İki Hayat Arasında'nın yorumu ile karşınızdayım!
Temmuz ayında okuduğum ama bloğuma yorumunu giremediğim kitaplardan biri.

Kitabın beni çok etkilediğini belirterek yorumuma başlamak isterim. Konusundan da anlaşıldığı hatta kitabın isminden de anlaşıldığı üzere Sabine iki hayat arasında gidip geliyor ve biz bunları Sabine'ın ağzıyla okuyoruz.
Sabine'ın asla yapmayacağını düşündüğüm bir şey kitapta gerçekleşiyor ve hayatı altüst oluyor.
Acaba oluyor mu?
Bunu soruyorum çünkü kitabı okuduğunuz ve bitirdiğiniz an bunu soruyorsunuz kendinize.

En sonu çok acıklıydı.
Önceden okuduğum bir kitaba çok benzettim sonunu, söylersem efsane spoiler vermiş olurum sizlere.
Sadece okumanızı tavsiye ediyorum.
Ağlamak istiyorsanız okuyun.
Duygusal kitaplara ihtiyacınız var ise okuyun.

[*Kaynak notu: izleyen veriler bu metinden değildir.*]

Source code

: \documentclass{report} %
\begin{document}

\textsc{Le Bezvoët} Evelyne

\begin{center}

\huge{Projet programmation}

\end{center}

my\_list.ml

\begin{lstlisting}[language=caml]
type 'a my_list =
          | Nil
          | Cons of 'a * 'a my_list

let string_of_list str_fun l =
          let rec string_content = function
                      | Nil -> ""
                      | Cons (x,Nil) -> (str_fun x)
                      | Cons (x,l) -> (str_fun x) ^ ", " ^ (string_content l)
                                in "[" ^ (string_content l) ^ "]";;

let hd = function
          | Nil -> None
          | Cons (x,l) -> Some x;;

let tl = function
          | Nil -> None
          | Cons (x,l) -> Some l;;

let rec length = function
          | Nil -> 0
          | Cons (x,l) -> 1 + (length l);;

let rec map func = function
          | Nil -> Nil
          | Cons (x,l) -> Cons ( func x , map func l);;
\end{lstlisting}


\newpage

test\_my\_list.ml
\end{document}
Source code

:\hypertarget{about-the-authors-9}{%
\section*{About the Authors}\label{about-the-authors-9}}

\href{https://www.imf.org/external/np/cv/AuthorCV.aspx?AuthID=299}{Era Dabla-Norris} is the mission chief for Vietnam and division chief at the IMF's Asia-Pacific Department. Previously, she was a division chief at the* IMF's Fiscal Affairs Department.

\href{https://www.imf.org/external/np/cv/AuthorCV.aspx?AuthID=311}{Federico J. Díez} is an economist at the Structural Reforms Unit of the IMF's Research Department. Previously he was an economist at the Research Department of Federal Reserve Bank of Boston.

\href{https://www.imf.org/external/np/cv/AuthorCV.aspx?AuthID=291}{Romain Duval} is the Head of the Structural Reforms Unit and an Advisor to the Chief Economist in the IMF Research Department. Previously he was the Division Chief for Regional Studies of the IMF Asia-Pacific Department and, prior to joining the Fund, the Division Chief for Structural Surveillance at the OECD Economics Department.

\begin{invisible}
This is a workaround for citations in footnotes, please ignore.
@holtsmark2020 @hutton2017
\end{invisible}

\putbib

"Ayrıca bazı şeyler o kadar gerçek ki onları iliklerine kadar hissedersin. Nereye gittiğinin bir önemi yoktur, seninle gelirler. Her yere."

Bana bu kitabın kattığı mesaj şuydu; etrafına bak.
Bu zor değil arkadaşlar.
Kendinize odaklıyken etrafınızda dönen şeyleri görmüyorsunuzdur ve elinizden o etrafınızda dönen şeyleri kaybedince, bir kabusa dönüşüyordur hayatınız.

Sevdiklerimiz elimizden gittiği an değerlerini anlıyoruz.
Neden hep böyle olur ki? Neden?
Birinin değerini anlamak için kaybetmemiz mi gerek illa ki?
Hayır. Sevdiklerimizin değerini anlayalım. Bizi mutlu ederlerken bizde mutlu edelim onları.
Onlar bizi seviyorken bizde daha fazlasını verelim onlara. Eminim sevgimizin karşılığı bize geri dönecektir.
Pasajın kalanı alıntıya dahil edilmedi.